Par ailleurs, au-delà d’avoir éveillé les consciences et d’avoir trouvé une résonance sur les réseaux sociaux, le mouvement a donné naissance à de nombreux rassemblements physiques, et a porté la question des violences sexuelles envers les femmes dans la sphère publique et politique. Il a par ailleurs autorisé l’émergence des mouvements de la Ligue du LOL et du #MeToo de la pub, évoqués dans notre introduction.
C’est en cela que nous parlons de l’« ère post #MeToo » – expression que nous avons définie précédemment -, dans la mesure où ce mouvement, devenu un mouvement social à part entière, a largement influencé les combats féministes en ligne d’aujourd’hui.
La floraison de comptes Instagram à vocation féministe
Le mouvement #MeToo a donc connu une ampleur sans précédent sur les réseaux sociaux, et au-delà de son rôle de libérateur de la parole féminine, on note depuis, une hausse quantitative de l’engagement féministe en ligne qui s’inscrit dans la continuité d’un intérêt déjà croissant pour celui-ci depuis quelques années.
Selon David Bertrand33, le développement du féminisme en ligne et la transformation des pratiques militantes par la configuration particulière des espaces du web 2.0 sont des phénomènes concomitants à une hausse croissante de l’intérêt pour les questions féministes dans l’espace public.
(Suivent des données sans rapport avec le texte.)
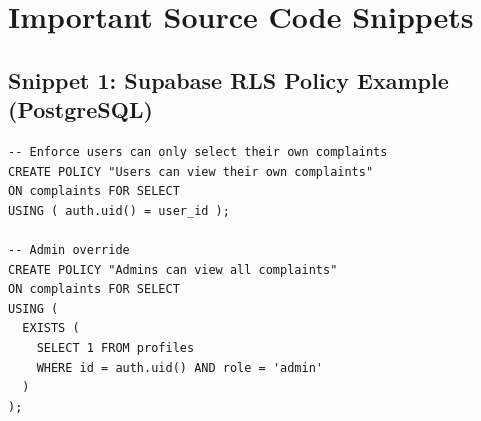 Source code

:\documentclass[11pt, a4paper]{report}
\begin{document}
\appendix
\chapter{Important Source Code Snippets}

\section*{Snippet 1: Supabase RLS Policy Example (PostgreSQL)}
\begin{verbatim}
-- Enforce users can only select their own complaints
CREATE POLICY "Users can view their own complaints"
ON complaints FOR SELECT
USING ( auth.uid() = user_id );

-- Admin override
CREATE POLICY "Admins can view all complaints"
ON complaints FOR SELECT
USING ( 
  EXISTS (
    SELECT 1 FROM profiles 
    WHERE id = auth.uid() AND role = 'admin'
  )
);
\end{verbatim}

\vspace{1cm}
\end{document}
Grâce à l’outil mis à disposition par le site Google Trends34, celui-ci a tenté de démontrer l’intérêt croissant pour le féminisme en France ces dernières années, par une mesure du nombre de recherches des mots-clés « féminisme » et « sexisme » sur Google, sur une période allant de 2004 à 201835. Globalement, le graphique obtenu semble confirmer un regain d’intérêt des internautes français pour les questions liées au féminisme et au sexisme, en révélant notamment des pics de recherches au moment de l’affaire DSK en 2011, et au moment de l’affaire Harvey Weinstein en 2017. Bien que l’état des recherches Google nous intéressent quant à notre objet de recherche, l’auteur précise que le féminisme se diffuse aujourd’hui « essentiellement sur les réseaux sociaux, et les régimes de visibilité qui les caractérisent ont une influence non négligeable sur la forme prise par le militantisme ». Le réseau social Instagram et son utilisation par les militantes féministes semblent témoigner de cette diffusion croissante du militantisme féministe sur les réseaux sociaux.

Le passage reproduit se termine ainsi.